Avoiding Demographic Meltdown Requires Immigration

July 30, 2020 | By eric.terzuolo | Filed in: Miscellaneous.

Avoiding demographic meltdown requires immigration, now more than ever. There is bad news for the U.S. birthrate. Peter Coy writes for Bloomberg that, due to the pandemic, 2021 births here could drop by as many as half a million. There is no guarantee that births would simply be delayed. There was no rebound in births, after all, following the 2007-2009 recession. 

U.S. birthrate has been heading south

But there would have been a problem even without the pandemic. For a long time, the US had a comparatively high fertility rate among industrialized countries. This was a definite plus for our economy. The US still has a higher fertility rate than many comparable countries (an estimated 1.84 children per woman of childbearing age in 2020). Among those with consistently low birthrates are Japan (1.43), Italy (1.47), and Spain (1.51). The European Union countries overall are at 1.62. 

Avoiding demographic meltdown is a challenge, though. Consider that the fertility rate required to maintain a stable population is 2.1 children per woman of childbearing age. France is almost there (2.06). But that country has long pursued expensive policies to incentivize child bearing.

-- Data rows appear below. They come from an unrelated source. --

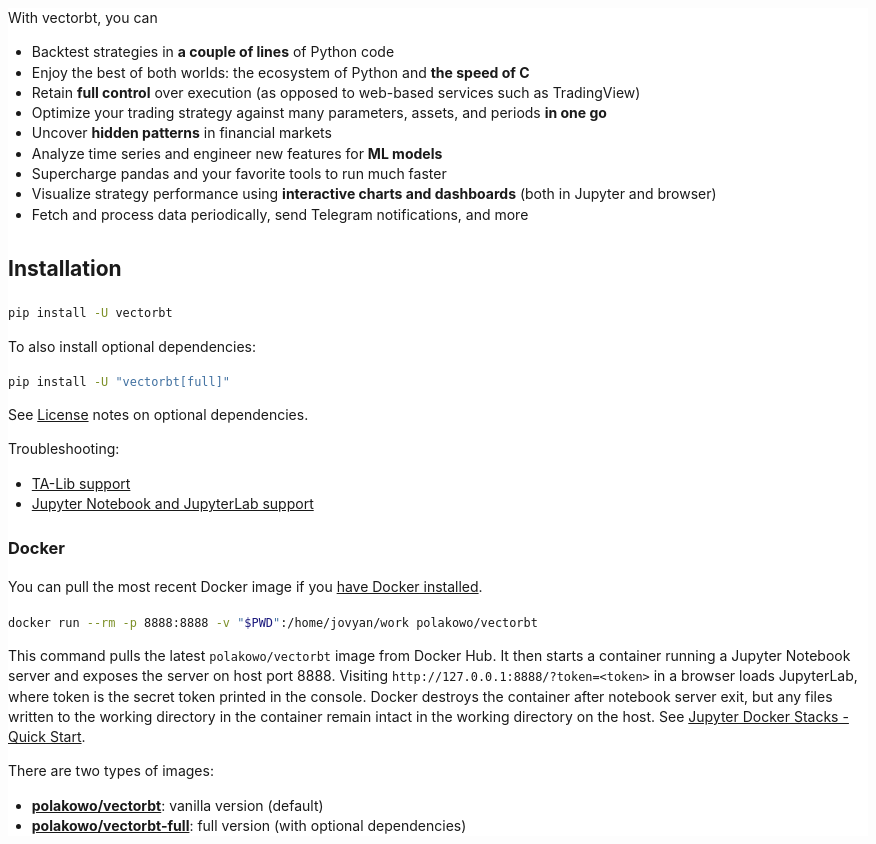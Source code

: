 With vectorbt, you can
* Backtest strategies in **a couple of lines** of Python code
* Enjoy the best of both worlds: the ecosystem of Python and **the speed of C**
* Retain **full control** over execution (as opposed to web-based services such as TradingView)
* Optimize your trading strategy against many parameters, assets, and periods **in one go**
* Uncover **hidden patterns** in financial markets
* Analyze time series and engineer new features for **ML models**
* Supercharge pandas and your favorite tools to run much faster
* Visualize strategy performance using **interactive charts and dashboards** (both in Jupyter and browser)
* Fetch and process data periodically, send Telegram notifications, and more

## Installation

```bash
pip install -U vectorbt
```

To also install optional dependencies:

```bash
pip install -U "vectorbt[full]"
```

See [License](https://github.com/polakowo/vectorbt#license) notes on optional dependencies.

Troubleshooting:

* [TA-Lib support](https://github.com/mrjbq7/ta-lib#dependencies)
* [Jupyter Notebook and JupyterLab support](https://plotly.com/python/getting-started/#jupyter-notebook-support)

### Docker

You can pull the most recent Docker image if you [have Docker installed](https://docs.docker.com/install/).

```bash
docker run --rm -p 8888:8888 -v "$PWD":/home/jovyan/work polakowo/vectorbt
```

This command pulls the latest `polakowo/vectorbt` image from Docker Hub. It then starts a container running 
a Jupyter Notebook server and exposes the server on host port 8888. Visiting `http://127.0.0.1:8888/?token=<token>` 
in a browser loads JupyterLab, where token is the secret token printed in the console. Docker destroys 
the container after notebook server exit, but any files written to the working directory in the container 
remain intact in the working directory on the host. See [Jupyter Docker Stacks - Quick Start](https://github.com/jupyter/docker-stacks#quick-start).

There are two types of images: 

* **[polakowo/vectorbt](https://hub.docker.com/r/polakowo/vectorbt)**: vanilla version (default)
* **[polakowo/vectorbt-full](https://hub.docker.com/r/polakowo/vectorbt-full)**: full version (with optional dependencies)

Immigration helps keep us growing

True, the U.S. population continues to increase, recently at a rate of around 0.6% a year. A key component, of course, is immigration. According to the Department of Homeland Security’s 2018 Yearbook of Immigration Statistics the US generally attracts over 1 million lawful immigrants per year. For fiscal year 2018 the exact number was 1,096,611. This represented a drop of about 30,000, however, as compared to FY 2017, which in turn had seen a drop of more than 56,000 from the previous year. Legal immigration presumably continues to drop, in response to Trump Administration policies.

Avoiding demographic meltdown is crucial. Population growth and economic growth have been closely associated in Western countries for 200 years. And a larger demographic hole due to the pandemic combined with reduced immigration should be cause for worry. As the U.S. population ages, there will be fewer and fewer workers per Social Security recipient. No political leader in their right mind wants to choose between demanding more social insurance tax from a shrinking pool of workers and cutting the benefits to recipients. Immigration can help keep our country growing, and keep it a bit younger.